What is required –
All lines holding the string "environment" should be copied from the data below.

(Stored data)

---+---

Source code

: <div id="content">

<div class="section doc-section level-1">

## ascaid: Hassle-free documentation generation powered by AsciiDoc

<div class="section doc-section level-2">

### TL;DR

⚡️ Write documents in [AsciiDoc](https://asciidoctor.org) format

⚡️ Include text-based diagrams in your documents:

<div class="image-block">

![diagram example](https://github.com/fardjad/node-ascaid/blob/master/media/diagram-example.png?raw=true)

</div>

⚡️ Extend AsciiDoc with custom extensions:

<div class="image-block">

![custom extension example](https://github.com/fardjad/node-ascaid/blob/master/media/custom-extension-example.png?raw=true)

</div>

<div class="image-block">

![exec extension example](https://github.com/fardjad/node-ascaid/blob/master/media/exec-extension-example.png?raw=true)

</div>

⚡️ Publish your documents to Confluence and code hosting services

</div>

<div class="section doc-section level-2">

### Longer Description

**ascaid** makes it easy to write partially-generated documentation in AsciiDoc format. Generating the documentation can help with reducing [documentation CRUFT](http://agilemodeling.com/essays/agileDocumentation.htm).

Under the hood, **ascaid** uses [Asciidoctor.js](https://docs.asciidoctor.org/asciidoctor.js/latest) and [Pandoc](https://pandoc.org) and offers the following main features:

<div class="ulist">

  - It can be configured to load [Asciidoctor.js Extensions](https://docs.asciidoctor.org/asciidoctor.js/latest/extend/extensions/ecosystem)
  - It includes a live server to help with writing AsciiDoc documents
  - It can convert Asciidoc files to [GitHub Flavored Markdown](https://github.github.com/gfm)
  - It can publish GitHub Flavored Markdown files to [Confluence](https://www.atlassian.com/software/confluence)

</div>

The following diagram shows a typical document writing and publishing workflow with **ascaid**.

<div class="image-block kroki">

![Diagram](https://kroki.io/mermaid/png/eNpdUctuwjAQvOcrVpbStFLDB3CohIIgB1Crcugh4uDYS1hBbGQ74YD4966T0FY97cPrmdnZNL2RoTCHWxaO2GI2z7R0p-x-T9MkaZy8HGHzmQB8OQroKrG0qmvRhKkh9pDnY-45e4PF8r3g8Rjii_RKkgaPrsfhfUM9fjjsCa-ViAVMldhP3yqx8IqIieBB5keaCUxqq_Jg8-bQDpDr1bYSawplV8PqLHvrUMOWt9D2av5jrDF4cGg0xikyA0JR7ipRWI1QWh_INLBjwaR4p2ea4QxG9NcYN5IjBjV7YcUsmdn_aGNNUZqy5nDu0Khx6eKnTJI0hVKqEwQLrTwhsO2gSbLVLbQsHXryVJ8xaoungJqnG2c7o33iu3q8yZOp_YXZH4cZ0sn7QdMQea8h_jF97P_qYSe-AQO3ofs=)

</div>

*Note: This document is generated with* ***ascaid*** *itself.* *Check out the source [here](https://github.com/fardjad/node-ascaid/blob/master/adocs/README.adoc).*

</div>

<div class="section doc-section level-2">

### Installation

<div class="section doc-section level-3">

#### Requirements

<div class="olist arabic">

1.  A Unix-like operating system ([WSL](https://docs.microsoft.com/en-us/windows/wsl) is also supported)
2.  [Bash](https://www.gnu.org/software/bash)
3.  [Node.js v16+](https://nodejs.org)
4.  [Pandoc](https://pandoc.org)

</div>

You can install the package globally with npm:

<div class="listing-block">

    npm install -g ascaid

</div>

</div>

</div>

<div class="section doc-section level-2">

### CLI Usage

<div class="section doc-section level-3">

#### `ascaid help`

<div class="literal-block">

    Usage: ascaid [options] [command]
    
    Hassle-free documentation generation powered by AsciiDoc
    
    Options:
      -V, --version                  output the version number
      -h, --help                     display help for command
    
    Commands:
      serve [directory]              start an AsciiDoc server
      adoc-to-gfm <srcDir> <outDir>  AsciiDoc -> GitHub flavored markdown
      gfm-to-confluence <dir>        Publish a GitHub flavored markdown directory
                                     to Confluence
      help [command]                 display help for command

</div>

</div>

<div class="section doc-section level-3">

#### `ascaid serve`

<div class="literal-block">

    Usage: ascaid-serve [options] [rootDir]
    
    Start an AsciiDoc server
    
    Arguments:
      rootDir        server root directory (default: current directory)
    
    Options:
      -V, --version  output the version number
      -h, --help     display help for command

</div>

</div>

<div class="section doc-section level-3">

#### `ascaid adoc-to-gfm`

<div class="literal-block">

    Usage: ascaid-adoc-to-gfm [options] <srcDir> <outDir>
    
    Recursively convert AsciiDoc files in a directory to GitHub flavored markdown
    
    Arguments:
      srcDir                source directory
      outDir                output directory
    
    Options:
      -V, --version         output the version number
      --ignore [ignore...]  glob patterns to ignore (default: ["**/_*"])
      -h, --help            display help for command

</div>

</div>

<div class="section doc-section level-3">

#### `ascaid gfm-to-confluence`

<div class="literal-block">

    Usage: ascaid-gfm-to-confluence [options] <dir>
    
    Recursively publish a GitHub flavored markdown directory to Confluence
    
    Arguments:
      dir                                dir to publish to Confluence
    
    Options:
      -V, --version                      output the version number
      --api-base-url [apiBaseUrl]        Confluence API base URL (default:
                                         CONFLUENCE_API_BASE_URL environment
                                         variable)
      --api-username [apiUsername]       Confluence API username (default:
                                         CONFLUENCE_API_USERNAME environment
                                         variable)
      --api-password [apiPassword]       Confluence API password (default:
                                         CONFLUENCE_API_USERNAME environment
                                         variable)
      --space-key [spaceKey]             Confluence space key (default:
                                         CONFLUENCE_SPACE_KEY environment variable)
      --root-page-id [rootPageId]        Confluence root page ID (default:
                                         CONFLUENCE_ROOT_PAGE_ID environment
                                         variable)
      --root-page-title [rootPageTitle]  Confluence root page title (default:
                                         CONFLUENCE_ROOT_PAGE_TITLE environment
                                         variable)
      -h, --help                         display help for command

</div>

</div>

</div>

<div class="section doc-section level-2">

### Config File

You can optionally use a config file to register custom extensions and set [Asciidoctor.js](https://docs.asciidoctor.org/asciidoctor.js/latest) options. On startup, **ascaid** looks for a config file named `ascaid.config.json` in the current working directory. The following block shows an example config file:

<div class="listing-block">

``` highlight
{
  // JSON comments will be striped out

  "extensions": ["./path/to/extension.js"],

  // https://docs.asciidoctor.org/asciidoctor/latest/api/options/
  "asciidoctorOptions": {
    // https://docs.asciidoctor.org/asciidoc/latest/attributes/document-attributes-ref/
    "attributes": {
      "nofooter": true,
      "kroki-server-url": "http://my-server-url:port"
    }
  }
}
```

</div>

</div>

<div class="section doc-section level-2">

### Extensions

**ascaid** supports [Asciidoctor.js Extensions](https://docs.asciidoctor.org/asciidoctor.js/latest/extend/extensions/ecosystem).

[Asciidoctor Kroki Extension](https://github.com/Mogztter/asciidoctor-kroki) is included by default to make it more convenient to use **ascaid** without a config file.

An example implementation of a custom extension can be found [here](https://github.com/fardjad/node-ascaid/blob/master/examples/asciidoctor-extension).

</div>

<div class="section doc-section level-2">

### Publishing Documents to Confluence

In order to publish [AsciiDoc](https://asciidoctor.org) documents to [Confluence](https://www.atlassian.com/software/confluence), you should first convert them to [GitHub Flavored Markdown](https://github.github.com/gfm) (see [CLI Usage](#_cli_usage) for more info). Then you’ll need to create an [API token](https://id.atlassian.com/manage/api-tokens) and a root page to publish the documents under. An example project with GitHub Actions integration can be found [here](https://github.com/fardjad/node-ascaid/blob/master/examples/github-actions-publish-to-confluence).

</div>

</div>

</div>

---+---

Completed task –
                                         CONFLUENCE_API_BASE_URL environment
                                         CONFLUENCE_API_USERNAME environment
                                         CONFLUENCE_API_USERNAME environment
                                         CONFLUENCE_SPACE_KEY environment variable)
                                         CONFLUENCE_ROOT_PAGE_ID environment
                                         CONFLUENCE_ROOT_PAGE_TITLE environment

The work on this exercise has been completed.